Automatically image learning
Le Zhang from United States  [11 posts]
12 year
Hi guys,

  I want to build a robot capable of recognizing objects in its surrounding. I see that both the the object_recognition module an AVM navigator has this function, but which one has a better object recognition module? My robot is fixed but can rotate on its base. Seems like AVM has something that works automatically adjusts rotation to center the object? the Object_recognition module seems to have more advanced features however.

I need for my robot to recognize a class of objects. i.e not just any specific mouse, but mouses in general.

In object_recognition, it is stated that a template is needed with only the object and a blank background. Does this mean that training here requires me to edit every image? How does AVM train? I am trying to get the training automated so that when the robot sees something it doesn't recognize it will create a random name and remember the new object as that name. Is this possible?

Sorry for all the questions,

I'm new to RR and still deciding on if I should make the purchase
EDV  [328 posts] 12 year
The AVM Navigator makes easy a training process on new images:

Also AVM Navigator provide several navigation templates such as:
*Follow me

*Walking by gates

*Navigation by map

And there is really "automatically image learning" in AVM Navigator for "Nova gate mode" or "Marker mode" where images associates with current robot location.

For more information see:

So, I think that you should just solve what you needed in your project ;)
Anonymous 12 year

The issue that you are talking about is one of segmentation. Most OR techniques require just the object to be in view that it needs to train on. If the object still has a background image then the system will not know what is relevant (i.e. what part of the image is to be trained on) and will learn the entire image. Then on recognition, a large part of the background would need to be shown again in order for anything to be recognized. Otherwise, once the object to be recognized is moved from the current background it would no longer be recognized.

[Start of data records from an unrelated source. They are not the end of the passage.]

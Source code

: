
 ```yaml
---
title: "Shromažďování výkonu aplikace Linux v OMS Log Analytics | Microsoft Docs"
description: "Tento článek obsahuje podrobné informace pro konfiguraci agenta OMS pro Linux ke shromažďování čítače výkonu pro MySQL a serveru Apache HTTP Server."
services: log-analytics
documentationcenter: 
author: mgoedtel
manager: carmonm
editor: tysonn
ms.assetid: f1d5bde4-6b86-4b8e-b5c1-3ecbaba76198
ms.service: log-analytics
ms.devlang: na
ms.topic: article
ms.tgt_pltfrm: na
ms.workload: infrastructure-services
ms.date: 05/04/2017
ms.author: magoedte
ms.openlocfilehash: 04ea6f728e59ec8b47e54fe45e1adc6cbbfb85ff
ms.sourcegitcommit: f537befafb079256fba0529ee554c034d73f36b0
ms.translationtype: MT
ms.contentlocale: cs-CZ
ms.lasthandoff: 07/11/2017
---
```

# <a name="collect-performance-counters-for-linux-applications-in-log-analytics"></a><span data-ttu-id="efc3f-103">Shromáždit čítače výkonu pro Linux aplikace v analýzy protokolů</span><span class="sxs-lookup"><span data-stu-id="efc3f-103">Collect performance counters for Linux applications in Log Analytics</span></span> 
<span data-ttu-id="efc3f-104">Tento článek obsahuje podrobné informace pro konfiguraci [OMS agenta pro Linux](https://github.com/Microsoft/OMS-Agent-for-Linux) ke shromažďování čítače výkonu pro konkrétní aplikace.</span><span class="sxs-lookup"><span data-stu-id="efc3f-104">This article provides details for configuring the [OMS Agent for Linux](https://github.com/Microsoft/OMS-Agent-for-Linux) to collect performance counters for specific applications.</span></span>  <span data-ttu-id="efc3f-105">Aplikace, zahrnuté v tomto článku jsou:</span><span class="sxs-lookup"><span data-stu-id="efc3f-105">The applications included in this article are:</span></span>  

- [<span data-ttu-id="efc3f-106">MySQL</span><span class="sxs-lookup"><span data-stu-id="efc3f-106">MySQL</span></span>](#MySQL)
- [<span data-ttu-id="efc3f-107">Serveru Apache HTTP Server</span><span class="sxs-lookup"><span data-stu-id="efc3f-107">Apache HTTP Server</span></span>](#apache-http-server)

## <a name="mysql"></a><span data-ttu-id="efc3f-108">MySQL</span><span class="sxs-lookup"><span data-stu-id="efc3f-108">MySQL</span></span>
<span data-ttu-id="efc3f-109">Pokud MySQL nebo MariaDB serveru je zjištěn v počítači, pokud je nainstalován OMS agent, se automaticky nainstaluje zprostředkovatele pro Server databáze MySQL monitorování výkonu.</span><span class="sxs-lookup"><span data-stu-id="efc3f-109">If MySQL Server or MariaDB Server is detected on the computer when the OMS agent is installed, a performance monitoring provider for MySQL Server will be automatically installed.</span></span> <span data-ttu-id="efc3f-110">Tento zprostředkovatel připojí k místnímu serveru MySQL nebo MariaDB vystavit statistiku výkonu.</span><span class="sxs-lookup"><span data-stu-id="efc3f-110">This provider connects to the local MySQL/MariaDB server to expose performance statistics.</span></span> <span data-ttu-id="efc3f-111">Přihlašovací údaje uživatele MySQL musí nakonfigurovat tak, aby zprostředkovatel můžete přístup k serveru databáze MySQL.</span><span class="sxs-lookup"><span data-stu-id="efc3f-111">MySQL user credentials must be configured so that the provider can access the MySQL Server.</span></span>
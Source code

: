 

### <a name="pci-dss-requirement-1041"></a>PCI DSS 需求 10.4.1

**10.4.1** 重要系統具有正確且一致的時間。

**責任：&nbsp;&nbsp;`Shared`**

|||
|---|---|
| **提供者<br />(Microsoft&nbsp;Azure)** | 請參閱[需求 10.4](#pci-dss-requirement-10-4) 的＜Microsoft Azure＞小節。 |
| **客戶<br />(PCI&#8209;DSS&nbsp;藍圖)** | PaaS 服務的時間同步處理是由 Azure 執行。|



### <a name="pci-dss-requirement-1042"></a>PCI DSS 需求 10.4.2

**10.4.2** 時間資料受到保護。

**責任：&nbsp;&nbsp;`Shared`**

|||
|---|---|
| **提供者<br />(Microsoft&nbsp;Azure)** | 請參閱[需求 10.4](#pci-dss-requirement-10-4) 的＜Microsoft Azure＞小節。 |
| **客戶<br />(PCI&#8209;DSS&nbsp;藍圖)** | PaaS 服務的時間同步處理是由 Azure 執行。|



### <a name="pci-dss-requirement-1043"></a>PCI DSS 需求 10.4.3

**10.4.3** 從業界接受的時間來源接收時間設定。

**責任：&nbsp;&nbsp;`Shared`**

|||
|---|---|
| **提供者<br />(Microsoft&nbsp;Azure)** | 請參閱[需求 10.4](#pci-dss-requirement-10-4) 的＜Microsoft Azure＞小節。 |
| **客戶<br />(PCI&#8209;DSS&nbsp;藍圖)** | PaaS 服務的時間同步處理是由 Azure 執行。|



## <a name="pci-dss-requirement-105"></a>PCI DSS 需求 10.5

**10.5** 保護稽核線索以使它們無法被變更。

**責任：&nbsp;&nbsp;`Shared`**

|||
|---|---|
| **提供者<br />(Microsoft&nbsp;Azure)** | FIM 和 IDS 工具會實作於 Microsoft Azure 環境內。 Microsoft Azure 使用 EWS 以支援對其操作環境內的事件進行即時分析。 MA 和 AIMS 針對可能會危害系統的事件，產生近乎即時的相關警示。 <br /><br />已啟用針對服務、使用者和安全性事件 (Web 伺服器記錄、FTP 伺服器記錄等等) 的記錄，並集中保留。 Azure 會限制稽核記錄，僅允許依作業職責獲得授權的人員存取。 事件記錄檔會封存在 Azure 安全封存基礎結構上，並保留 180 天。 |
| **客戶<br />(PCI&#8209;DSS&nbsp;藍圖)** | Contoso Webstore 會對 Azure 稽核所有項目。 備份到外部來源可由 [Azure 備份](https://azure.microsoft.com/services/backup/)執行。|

The way around this is to make the background planar (i.e. against a wall) so that only the object to be trained on is in view.

Humans use a couple tricks to get around this. One way is to use movement. I.e. take two pictures, one with the object and one without to be trained on and the subtraction of one against the other will segment the object to learn from the rest of the scene.

Depth is another, if you have the Kinect handy you can use that to segment just the object (foreground) from distant objects and then use that as a mask to create only an image with the object to be recognized.

Either way you somehow have to remove the background from the image and leave only the object to be trained on.

This assumes that you don't want to just train on the entire scene ...

Le Zhang from United States  [11 posts] 12 year

thanks for clearing that up for me. I was under the assumption that a clean background wasn't needed for the AVM. Since in my setup I cannot use the kinect I guess my only method is to train using the movement method. For my purposes I'm primarily concerned with the active training of moving objects. This movement method sounds problematic however, since it requires my camera to be fixed at a position at all times. But for an actively moving camera this method doesnt seem possible. Are there other smaller alternatives to depth perception?
Anonymous 12 year

Just to clarify ... AVM doesn't require a clean background assuming you indicate the area that you want to lean from. This is done by having you select the square area of importance. Effectively this is the same as a clean background since the selection ignores everything else around it.

Some alternatives would be color or texture of the moving object. Another possibility is to subtract the background and compensate for its movement. That is really tricky and does not produce ideal results.

Perhaps you have a quick video/images of what you'd like to accomplish? That may be easier than guessing at what might work.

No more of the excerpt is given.